Calm Down: Nobody Is Taking Over The Internet


For the next two weeks, the International Telecommunication Union — a United Nations agency that was formed to regulate telegraph lines in the 19th century — will try to make new rules for the internet. This makes some people worried, but nobody should be. The entire conference is pointless.

The World Conference on International Telecommunications (WCIT-12), which kicked off today in the oppressive and oppressively hot emirate of Dubai, is ostensibly a good thing. In the sense that any event which brings together the many nations of the world to decide things together in harmony is a good thing, like carbon emissions treaties and Middle East peace talks.

But the major difference between WCIT-12 and the noblest business of the UN is that there’s no clear goal here. Envoys from 193 countries are going to sit down to try to form Internet policy; and there’s no consensus about what that should look like. Among the 900 divergent proposals, a few primary — and contradictory — goals have surfaced:

  • America’s Cold War frenemies like Russia and China want to move control of the Internet’s domain name system — which keeps those little .com and .net bits humming — out of American hands. Why? No reason in particular, the system works fine. It’s just a good ol’ fashioned superpower rivalry.
  • Conservative/totalitarian countries that dislike the Internet’s bouillabaisse of hardcore porn, vivid culture, and infinite free speech want to place some clamps on how the Internet can be used, out of moral, religious, and political fears.
  • Some European regulators and telecom firms want to see companies like Google taxed extra to reach its customers, as if an electron becomes harder to deal with if it crosses an ocean. Basically, this just comes down to making more money, and threatens a global approach to net neutrality.
  • The ITU wants to make itself important in any possible way; to be viewed as a planetary Internet authority.
  • The US just wants to keep things exactly the way they are. No changes at all. None.

So what’s going to happen? Nothing. Nothing is going to happen. Passage of any of the, again, over 900 proposals on the table will require a “consensus”, which means more than a majority vote. Good luck getting 193 countries to agree on something that has to do with freedom of speech, money, regulation and American Imperialism.

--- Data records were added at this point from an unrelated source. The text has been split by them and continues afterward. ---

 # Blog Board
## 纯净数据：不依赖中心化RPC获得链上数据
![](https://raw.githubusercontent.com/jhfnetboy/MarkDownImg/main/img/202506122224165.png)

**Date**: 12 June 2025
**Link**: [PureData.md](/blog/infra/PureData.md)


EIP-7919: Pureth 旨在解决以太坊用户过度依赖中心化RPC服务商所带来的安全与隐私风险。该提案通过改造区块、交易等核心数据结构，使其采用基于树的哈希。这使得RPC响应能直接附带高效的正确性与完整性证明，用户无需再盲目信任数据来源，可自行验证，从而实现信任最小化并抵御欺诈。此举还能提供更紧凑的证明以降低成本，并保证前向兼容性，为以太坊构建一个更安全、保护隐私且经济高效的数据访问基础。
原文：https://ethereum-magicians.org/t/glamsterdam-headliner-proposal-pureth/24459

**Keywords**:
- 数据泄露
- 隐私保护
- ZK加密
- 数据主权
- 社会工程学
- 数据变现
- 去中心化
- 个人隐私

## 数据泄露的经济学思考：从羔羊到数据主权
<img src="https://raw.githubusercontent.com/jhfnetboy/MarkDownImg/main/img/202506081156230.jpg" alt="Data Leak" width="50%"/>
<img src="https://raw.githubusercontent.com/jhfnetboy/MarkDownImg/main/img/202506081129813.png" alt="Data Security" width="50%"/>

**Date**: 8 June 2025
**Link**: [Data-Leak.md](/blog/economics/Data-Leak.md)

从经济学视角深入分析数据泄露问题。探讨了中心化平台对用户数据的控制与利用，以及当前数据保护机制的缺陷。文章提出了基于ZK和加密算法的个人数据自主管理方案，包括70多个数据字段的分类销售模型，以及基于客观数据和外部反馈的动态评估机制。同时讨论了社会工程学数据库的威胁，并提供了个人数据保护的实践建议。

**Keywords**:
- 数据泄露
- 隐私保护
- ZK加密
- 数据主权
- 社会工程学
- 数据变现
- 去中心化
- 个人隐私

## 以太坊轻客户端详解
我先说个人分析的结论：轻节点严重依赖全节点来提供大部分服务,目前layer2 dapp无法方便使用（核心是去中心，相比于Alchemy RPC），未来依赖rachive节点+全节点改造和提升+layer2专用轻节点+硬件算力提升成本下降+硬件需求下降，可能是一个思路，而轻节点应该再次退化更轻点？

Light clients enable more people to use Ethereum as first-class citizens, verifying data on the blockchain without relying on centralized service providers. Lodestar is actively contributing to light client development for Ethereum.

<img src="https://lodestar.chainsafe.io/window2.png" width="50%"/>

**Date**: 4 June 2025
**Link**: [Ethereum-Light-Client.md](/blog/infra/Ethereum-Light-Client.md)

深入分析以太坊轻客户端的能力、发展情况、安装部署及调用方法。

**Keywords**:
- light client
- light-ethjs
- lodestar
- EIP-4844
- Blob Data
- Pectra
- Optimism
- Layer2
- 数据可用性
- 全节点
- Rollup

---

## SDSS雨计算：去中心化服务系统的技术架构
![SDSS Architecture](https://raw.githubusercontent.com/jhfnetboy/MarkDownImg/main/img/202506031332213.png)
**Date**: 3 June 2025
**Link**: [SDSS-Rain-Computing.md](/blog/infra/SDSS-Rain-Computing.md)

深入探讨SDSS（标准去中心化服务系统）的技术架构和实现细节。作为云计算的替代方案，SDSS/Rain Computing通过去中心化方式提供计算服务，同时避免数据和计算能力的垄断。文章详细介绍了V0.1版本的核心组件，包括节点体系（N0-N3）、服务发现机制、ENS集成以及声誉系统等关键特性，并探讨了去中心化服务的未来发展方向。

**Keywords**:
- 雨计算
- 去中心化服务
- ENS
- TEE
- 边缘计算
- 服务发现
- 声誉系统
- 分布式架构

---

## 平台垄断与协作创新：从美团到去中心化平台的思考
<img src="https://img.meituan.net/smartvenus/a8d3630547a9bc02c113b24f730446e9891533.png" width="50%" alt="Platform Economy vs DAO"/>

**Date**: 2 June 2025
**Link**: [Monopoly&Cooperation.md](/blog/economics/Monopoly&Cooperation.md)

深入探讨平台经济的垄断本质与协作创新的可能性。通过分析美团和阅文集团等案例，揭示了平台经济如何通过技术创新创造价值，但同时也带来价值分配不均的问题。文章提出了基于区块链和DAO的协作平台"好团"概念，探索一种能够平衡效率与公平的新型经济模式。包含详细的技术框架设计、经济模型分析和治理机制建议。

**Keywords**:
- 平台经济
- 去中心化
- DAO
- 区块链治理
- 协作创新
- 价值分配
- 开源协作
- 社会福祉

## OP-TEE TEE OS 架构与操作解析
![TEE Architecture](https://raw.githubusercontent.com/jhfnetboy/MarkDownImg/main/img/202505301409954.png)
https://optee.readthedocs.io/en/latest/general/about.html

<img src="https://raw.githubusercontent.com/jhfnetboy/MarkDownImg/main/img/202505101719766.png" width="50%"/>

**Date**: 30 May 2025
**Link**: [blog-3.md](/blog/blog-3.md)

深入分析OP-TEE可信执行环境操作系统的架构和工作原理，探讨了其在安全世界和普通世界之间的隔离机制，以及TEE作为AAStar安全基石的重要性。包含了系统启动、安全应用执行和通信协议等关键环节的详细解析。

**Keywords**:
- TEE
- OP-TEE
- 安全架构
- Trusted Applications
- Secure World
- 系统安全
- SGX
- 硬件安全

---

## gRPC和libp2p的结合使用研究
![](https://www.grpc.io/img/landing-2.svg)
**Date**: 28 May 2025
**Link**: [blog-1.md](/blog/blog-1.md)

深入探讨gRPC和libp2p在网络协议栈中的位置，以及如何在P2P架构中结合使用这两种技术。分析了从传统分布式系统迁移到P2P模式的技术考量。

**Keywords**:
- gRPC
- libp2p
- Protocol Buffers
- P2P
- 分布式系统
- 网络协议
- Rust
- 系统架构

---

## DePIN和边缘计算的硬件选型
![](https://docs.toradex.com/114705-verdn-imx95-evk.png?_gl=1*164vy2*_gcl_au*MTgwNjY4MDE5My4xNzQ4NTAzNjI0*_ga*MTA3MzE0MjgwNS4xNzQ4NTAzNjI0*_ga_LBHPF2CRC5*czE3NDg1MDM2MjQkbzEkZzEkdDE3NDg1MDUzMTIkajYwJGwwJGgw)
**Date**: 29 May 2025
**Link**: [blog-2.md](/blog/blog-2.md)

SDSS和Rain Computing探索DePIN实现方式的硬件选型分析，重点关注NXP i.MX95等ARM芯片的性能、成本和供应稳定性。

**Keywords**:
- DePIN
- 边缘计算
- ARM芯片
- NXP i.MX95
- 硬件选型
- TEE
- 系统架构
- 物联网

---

And let’s say, hypothetically, the world reached a consensus on one of these 900 proposals. Let’s say that it was even a huge one — stripping control of Internet domains away from ICANN and giving to the United Nations. Then what?

Nothing. The ITU has no enforcement mechanism. In other words, it has no way to make anyone do anything.

ITU: “Hey, United States, almost all of us agree that ICANN shouldn’t be in charge of this important function of the Internet. Hand it over.”
USA: “No.”
ITU: “Well, all right.”

That’s all there is to it. Unless the United Nations sends an amphibious infantry landing to march on Silicon Valley, the US will stay in control of the Internet’s name system. The ITU won’t become any more irrelevant than it was since the telegraph died. Authoritarian regimes will keep blocking insidious western filth via firewall like they have been all along. Parisians will keep streaming YouTube videos whenever they feel like it, just like usual. The status quo will remain.

There will be no takeover, no battle — not even a tickle fight. Regulators and representatives will squawk at each other in an expensively-air conditioned hotel somewhere in Dubai, and when the conference ends, the web will be exactly the same as when it began. And unless you’re a dictator, that’s probably a very good thing; the Internet works best when we keep our hands off of it.